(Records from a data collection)
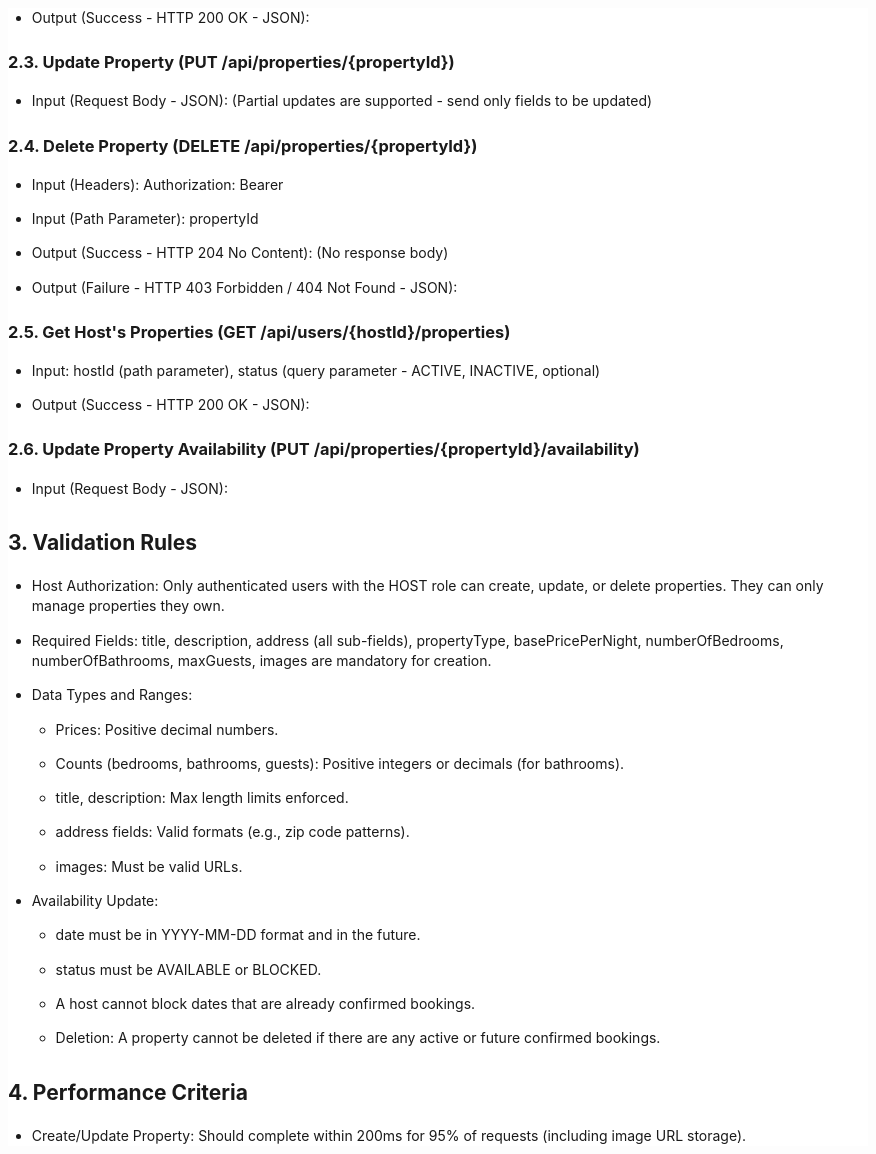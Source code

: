 * Output (Success - HTTP 200 OK - JSON):

### 2.3. Update Property (PUT /api/properties/{propertyId})
* Input (Request Body - JSON): (Partial updates are supported - send only fields to be updated)

### 2.4. Delete Property (DELETE /api/properties/{propertyId})
* Input (Headers): Authorization: Bearer <accessToken>

* Input (Path Parameter): propertyId

* Output (Success - HTTP 204 No Content): (No response body)

* Output (Failure - HTTP 403 Forbidden / 404 Not Found - JSON):

### 2.5. Get Host's Properties (GET /api/users/{hostId}/properties)
* Input: hostId (path parameter), status (query parameter - ACTIVE, INACTIVE, optional)

* Output (Success - HTTP 200 OK - JSON):

### 2.6. Update Property Availability (PUT /api/properties/{propertyId}/availability)
* Input (Request Body - JSON):

## 3. Validation Rules
* Host Authorization: Only authenticated users with the HOST role can create, update, or delete properties. They can only manage properties they own.

* Required Fields: title, description, address (all sub-fields), propertyType, basePricePerNight, numberOfBedrooms, numberOfBathrooms, maxGuests, images are mandatory for creation.

* Data Types and Ranges:

   * Prices: Positive decimal numbers.

   * Counts (bedrooms, bathrooms, guests): Positive integers or decimals (for bathrooms).

   * title, description: Max length limits enforced.

   * address fields: Valid formats (e.g., zip code patterns).

   * images: Must be valid URLs.

* Availability Update:

    * date must be in YYYY-MM-DD format and in the future.

    * status must be AVAILABLE or BLOCKED.

    * A host cannot block dates that are already confirmed bookings.

    * Deletion: A property cannot be deleted if there are any active or future confirmed bookings.

## 4. Performance Criteria
* Create/Update Property: Should complete within 200ms for 95% of requests (including image URL storage).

#### Aim of the exercise:
When copying the entries above, keep each word as it is and exclude any image.

#### Solution for this problem:
Source code

: * Output (Success - HTTP 200 OK - JSON):

### 2.3. Update Property (PUT /api/properties/{propertyId})
* Input (Request Body - JSON): (Partial updates are supported - send only fields to be updated)

### 2.4. Delete Property (DELETE /api/properties/{propertyId})
* Input (Headers): Authorization: Bearer <accessToken>

* Input (Path Parameter): propertyId

* Output (Success - HTTP 204 No Content): (No response body)

* Output (Failure - HTTP 403 Forbidden / 404 Not Found - JSON):

### 2.5. Get Host's Properties (GET /api/users/{hostId}/properties)
* Input: hostId (path parameter), status (query parameter - ACTIVE, INACTIVE, optional)

* Output (Success - HTTP 200 OK - JSON):

### 2.6. Update Property Availability (PUT /api/properties/{propertyId}/availability)
* Input (Request Body - JSON):

## 3. Validation Rules
* Host Authorization: Only authenticated users with the HOST role can create, update, or delete properties. They can only manage properties they own.

* Required Fields: title, description, address (all sub-fields), propertyType, basePricePerNight, numberOfBedrooms, numberOfBathrooms, maxGuests, images are mandatory for creation.

* Data Types and Ranges:

   * Prices: Positive decimal numbers.

   * Counts (bedrooms, bathrooms, guests): Positive integers or decimals (for bathrooms).

   * title, description: Max length limits enforced.

   * address fields: Valid formats (e.g., zip code patterns).

   * images: Must be valid URLs.

* Availability Update:

    * date must be in YYYY-MM-DD format and in the future.

    * status must be AVAILABLE or BLOCKED.

    * A host cannot block dates that are already confirmed bookings.

    * Deletion: A property cannot be deleted if there are any active or future confirmed bookings.

## 4. Performance Criteria
* Create/Update Property: Should complete within 200ms for 95% of requests (including image URL storage).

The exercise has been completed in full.